=== MATERIAL SUPPLIED ===
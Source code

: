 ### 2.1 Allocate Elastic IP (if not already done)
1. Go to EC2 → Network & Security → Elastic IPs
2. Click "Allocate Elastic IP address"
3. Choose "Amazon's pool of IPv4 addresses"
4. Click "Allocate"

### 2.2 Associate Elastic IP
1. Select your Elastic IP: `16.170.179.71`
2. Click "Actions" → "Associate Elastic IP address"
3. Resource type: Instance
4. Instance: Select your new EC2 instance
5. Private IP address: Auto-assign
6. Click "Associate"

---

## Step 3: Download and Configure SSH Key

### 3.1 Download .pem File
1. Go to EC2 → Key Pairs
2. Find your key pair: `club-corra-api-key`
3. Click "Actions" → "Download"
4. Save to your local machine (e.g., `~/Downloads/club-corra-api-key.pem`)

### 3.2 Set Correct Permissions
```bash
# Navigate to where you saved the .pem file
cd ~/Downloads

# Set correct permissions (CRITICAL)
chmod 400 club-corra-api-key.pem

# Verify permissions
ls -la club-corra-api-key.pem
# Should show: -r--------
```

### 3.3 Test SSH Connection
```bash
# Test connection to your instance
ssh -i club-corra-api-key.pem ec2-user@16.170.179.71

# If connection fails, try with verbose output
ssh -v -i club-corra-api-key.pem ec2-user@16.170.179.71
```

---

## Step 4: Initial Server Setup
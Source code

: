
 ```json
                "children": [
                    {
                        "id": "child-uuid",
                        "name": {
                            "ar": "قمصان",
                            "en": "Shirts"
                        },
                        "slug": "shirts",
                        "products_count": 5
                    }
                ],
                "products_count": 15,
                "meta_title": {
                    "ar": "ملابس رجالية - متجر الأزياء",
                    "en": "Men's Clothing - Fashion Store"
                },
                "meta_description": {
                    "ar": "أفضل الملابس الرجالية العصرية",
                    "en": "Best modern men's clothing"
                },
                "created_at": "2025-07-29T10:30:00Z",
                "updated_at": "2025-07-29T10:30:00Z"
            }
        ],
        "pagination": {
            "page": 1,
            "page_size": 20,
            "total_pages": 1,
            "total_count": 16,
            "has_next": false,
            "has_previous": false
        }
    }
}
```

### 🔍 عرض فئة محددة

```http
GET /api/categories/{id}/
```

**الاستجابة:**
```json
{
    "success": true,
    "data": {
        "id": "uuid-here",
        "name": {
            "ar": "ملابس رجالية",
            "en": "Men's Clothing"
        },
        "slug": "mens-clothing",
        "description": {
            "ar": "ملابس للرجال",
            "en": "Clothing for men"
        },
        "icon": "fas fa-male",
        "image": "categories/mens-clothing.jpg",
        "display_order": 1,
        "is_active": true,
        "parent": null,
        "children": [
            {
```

=== EXERCISE REQUIREMENTS ===
The entries need to be set down again in full, with no word changed.

=== RESULT ===
Source code

: ### 2.1 Allocate Elastic IP (if not already done)
1. Go to EC2 → Network & Security → Elastic IPs
2. Click "Allocate Elastic IP address"
3. Choose "Amazon's pool of IPv4 addresses"
4. Click "Allocate"

### 2.2 Associate Elastic IP
1. Select your Elastic IP: `16.170.179.71`
2. Click "Actions" → "Associate Elastic IP address"
3. Resource type: Instance
4. Instance: Select your new EC2 instance
5. Private IP address: Auto-assign
6. Click "Associate"

---

## Step 3: Download and Configure SSH Key

### 3.1 Download .pem File
1. Go to EC2 → Key Pairs
2. Find your key pair: `club-corra-api-key`
3. Click "Actions" → "Download"
4. Save to your local machine (e.g., `~/Downloads/club-corra-api-key.pem`)

### 3.2 Set Correct Permissions
```bash
# Navigate to where you saved the .pem file
cd ~/Downloads

# Set correct permissions (CRITICAL)
chmod 400 club-corra-api-key.pem

# Verify permissions
ls -la club-corra-api-key.pem
# Should show: -r--------
```

### 3.3 Test SSH Connection
```bash
# Test connection to your instance
ssh -i club-corra-api-key.pem ec2-user@16.170.179.71

# If connection fails, try with verbose output
ssh -v -i club-corra-api-key.pem ec2-user@16.170.179.71
```

---

## Step 4: Initial Server Setup
Source code

:
 ```json
                "children": [
                    {
                        "id": "child-uuid",
                        "name": {
                            "ar": "قمصان",
                            "en": "Shirts"
                        },
                        "slug": "shirts",
                        "products_count": 5
                    }
                ],
                "products_count": 15,
                "meta_title": {
                    "ar": "ملابس رجالية - متجر الأزياء",
                    "en": "Men's Clothing - Fashion Store"
                },
                "meta_description": {
                    "ar": "أفضل الملابس الرجالية العصرية",
                    "en": "Best modern men's clothing"
                },
                "created_at": "2025-07-29T10:30:00Z",
                "updated_at": "2025-07-29T10:30:00Z"
            }
        ],
        "pagination": {
            "page": 1,
            "page_size": 20,
            "total_pages": 1,
            "total_count": 16,
            "has_next": false,
            "has_previous": false
        }
    }
}
```

### 🔍 عرض فئة محددة

```http
GET /api/categories/{id}/
```

**الاستجابة:**
```json
{
    "success": true,
    "data": {
        "id": "uuid-here",
        "name": {
            "ar": "ملابس رجالية",
            "en": "Men's Clothing"
        },
        "slug": "mens-clothing",
        "description": {
            "ar": "ملابس للرجال",
            "en": "Clothing for men"
        },
        "icon": "fas fa-male",
        "image": "categories/mens-clothing.jpg",
        "display_order": 1,
        "is_active": true,
        "parent": null,
        "children": [
            {
```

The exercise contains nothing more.